Hieraan gekoppeld is de suggestie die bij voortduring wordt gewekt, dat het gebruik van strijdgassen een hoogwaardige technische kennis vereist. Dit is eenvoudig niet waar. In feite ligt de chemische kennis die er voor benodigd is ongeveer op het niveau van een universitaire eerstejaars scheikunde – iets waarover ik uit eigen ervaring kan oordelen. Het is bovendien geen kennis die speciaal of moeilijk te vinden is. Mogelijk kan dat wel gelden voor chemische strijdgassen die uit de research van westerse mogendheden voortkomen, maar mosterdgas is vooral bekend van de Eerste Wereldoorlog – en de risico’s van productie en hanteren zijn uitgebreid op het web beschikbaar.
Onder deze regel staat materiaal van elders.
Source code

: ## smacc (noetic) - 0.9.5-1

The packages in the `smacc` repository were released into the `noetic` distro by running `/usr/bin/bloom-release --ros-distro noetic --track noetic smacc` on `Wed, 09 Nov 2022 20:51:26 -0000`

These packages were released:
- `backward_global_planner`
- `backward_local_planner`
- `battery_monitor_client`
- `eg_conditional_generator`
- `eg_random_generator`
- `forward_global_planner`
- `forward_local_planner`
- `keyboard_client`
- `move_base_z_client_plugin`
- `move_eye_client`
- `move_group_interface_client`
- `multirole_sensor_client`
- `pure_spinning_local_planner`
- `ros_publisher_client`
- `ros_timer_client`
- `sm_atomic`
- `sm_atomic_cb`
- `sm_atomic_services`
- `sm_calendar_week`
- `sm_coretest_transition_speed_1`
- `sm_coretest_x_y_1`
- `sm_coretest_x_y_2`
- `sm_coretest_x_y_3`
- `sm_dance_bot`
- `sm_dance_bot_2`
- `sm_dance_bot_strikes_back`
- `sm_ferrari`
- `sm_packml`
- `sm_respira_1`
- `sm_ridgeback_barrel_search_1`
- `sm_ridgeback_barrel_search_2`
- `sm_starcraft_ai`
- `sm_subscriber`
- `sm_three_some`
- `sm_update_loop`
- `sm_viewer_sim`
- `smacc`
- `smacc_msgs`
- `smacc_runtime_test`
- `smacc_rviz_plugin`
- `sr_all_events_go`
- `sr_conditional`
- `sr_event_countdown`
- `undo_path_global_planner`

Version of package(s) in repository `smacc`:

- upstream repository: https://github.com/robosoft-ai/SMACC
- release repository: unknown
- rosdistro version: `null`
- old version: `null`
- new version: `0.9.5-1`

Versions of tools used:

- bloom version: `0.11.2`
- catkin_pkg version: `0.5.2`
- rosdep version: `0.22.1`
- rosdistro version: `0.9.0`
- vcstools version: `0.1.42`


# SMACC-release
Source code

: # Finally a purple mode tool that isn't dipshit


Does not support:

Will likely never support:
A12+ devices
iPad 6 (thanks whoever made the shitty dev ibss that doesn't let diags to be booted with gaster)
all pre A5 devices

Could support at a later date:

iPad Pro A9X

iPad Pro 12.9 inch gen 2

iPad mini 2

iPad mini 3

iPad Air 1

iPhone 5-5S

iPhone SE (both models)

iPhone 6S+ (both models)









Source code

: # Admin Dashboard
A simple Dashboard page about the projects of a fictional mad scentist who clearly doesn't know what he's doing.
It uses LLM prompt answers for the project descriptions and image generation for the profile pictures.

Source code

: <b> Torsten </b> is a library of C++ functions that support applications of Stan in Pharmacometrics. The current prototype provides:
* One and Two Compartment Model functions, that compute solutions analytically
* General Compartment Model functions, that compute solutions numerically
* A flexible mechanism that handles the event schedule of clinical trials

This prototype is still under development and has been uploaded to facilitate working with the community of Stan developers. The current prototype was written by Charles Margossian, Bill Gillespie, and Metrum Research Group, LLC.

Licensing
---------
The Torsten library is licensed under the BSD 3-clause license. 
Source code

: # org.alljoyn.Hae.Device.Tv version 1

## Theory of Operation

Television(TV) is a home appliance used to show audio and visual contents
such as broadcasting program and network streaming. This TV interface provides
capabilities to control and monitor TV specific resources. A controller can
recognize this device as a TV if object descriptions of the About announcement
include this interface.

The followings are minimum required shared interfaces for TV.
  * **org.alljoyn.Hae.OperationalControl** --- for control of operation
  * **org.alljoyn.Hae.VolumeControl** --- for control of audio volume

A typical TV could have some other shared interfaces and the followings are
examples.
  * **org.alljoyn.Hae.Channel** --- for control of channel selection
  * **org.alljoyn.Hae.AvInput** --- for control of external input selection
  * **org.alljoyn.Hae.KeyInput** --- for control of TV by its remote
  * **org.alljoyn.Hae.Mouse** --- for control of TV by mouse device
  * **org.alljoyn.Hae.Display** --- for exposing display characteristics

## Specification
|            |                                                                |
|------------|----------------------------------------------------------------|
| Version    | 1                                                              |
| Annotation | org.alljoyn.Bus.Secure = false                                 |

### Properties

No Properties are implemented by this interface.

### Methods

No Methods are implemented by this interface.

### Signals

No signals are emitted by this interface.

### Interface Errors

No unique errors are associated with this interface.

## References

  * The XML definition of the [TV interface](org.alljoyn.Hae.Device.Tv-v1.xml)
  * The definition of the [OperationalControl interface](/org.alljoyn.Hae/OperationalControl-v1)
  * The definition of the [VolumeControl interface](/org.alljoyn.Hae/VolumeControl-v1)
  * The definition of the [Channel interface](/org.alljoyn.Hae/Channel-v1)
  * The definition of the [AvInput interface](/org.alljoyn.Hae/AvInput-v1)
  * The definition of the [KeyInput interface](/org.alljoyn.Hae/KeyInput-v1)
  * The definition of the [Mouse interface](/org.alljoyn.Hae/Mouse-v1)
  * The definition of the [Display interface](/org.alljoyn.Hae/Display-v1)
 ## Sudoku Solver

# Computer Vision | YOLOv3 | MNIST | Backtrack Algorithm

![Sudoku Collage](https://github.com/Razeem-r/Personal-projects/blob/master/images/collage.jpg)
De Volkskrant meldt eveneens dat Amerikaanse analisten van mening zijn dat het regime-Assad hoogstwaarschijnlijk geen gebruik maakt van deze wapens. Maar het beeld dat zij dat doen wordt al jaren gepropageerd, en het lijkt te zijn vastgeroest in de hoofden van mensen die dit conflict met enige regelmaat volgen (zie rechts, van vandaag).Han ten Broeke blijft er aan vasthouden Opnieuw kun je hier meer van zeggen. Bijvoorbeeld dat het als wapen ongeschikt is voor een oorlog als Assad thans moet uitvechten. Strijdgassen zijn militair niet erg effectief, maar bij uitstek geschikt als terreurwapen, en om kleine eenheden uit te roken uit een makkelijk verdedigbare positie. Voor dit laatste is controle over de complete omgeving belangrijk, en in die positie bevindt het Syrische leger zich niet.

De tegenstanders van het Syrische regime zijn echter niet van het soort dat zich door strijdgassen laat terroriseren. Maar zijzelf passen dergelijke methoden graag toe. Het versterkt hun reputatie van onverschrokken moordenaars, aan wie men beter kan toegeven dan zich ertegen verzetten. De gevarieerde martel- en executiepraktijken van IS, die vervolgens breed worden geëtaleerd op internet, demonstreren dat dit een vastgelegde strategie is van de groep.

Propaganda-oorlogen kennen vele slachtoffers, met de waarheid voorop. Dat al deze zaken echter zo lang verborgen worden gehouden met als belangrijkste doel de uitschakeling van een dictator die onmiskenbaar gevaarlijk is, maar bij lange na niet zo als wat hem vermoedelijk op zal volgen, is een gevolg van een onverklaarde oorlog, die zoveel mogelijk mogelijk in het geniep moest worden gevoerd. Dat de verwijdering van Assad hetzelfde type problemen zou opleveren als de val van Ghadaffi, levert de USA weinig of geen moeilijkheden, maar Europa des te meer. Het is een reden te meer beter te gaan beseffen welke gevolgen de Amerikaanse wereldpolitiek voor Europa heeft, in plaats van er lijdzaam achteraan te hobbelen. De vraag wat voor ons de gevolgen zijn van die politiek wordt veel te weinig gesteld.